(ENTRIES SHOWN Opens)

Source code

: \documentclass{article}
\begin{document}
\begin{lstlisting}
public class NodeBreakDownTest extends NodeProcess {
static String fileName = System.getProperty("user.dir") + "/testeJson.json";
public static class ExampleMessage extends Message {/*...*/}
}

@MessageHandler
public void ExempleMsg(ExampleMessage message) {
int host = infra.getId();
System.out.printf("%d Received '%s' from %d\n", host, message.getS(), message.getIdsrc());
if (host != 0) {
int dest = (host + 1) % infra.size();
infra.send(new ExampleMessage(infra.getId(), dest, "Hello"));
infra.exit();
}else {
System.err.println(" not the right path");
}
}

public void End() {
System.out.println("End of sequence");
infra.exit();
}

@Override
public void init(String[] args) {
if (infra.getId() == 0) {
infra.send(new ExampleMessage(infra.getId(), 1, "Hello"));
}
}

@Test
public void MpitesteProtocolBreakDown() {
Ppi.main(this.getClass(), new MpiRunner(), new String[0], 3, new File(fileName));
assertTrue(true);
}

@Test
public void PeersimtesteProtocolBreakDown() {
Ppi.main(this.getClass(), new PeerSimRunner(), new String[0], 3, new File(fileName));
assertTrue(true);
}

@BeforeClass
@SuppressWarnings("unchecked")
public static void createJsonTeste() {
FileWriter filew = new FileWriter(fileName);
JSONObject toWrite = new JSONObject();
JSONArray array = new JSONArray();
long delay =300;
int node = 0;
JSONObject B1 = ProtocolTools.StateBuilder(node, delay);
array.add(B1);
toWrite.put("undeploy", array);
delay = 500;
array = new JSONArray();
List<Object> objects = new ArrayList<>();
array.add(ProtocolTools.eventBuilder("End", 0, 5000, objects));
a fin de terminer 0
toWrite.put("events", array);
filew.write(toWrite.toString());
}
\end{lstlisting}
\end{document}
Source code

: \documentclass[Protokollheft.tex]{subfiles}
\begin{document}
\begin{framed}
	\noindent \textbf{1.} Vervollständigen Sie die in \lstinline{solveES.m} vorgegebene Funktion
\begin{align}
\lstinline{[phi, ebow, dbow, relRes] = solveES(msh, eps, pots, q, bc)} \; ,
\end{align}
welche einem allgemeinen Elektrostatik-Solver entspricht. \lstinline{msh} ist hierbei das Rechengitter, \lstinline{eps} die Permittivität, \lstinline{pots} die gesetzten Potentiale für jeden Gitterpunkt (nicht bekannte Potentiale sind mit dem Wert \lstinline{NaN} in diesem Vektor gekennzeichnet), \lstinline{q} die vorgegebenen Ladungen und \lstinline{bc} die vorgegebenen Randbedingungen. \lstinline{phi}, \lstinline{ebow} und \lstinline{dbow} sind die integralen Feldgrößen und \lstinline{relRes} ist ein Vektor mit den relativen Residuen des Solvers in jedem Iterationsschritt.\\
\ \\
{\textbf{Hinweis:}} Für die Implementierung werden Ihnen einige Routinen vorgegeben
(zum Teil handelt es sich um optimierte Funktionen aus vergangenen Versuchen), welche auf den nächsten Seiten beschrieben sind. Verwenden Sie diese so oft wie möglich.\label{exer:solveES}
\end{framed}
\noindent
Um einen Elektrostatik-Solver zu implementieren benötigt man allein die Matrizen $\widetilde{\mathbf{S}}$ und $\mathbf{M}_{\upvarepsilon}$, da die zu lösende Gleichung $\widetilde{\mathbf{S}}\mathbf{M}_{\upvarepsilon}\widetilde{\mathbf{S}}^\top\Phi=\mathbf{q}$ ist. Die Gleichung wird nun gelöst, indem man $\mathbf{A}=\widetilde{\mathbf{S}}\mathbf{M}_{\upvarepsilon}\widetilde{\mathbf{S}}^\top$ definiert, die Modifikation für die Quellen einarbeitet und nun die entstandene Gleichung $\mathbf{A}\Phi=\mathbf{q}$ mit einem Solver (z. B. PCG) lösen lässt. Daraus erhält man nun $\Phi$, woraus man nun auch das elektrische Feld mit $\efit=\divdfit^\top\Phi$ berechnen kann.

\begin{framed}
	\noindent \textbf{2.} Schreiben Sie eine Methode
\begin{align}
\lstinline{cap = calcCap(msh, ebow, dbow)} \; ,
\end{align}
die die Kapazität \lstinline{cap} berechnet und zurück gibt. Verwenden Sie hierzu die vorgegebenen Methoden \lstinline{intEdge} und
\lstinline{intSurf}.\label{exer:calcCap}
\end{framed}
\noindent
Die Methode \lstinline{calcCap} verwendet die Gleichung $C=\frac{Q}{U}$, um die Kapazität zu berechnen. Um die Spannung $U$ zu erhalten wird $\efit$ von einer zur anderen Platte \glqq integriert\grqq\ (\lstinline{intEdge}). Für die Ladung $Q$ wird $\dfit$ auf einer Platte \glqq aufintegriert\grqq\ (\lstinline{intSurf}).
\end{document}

(ENTRIES SHOWN Closes)

**YOUR OBJECTIVE**
For every line of the data above that contains "main", copy that line.

**SOLUTION FOR THIS PROBLEM**
Ppi.main(this.getClass(), new MpiRunner(), new String[0], 3, new File(fileName));
Ppi.main(this.getClass(), new PeerSimRunner(), new String[0], 3, new File(fileName));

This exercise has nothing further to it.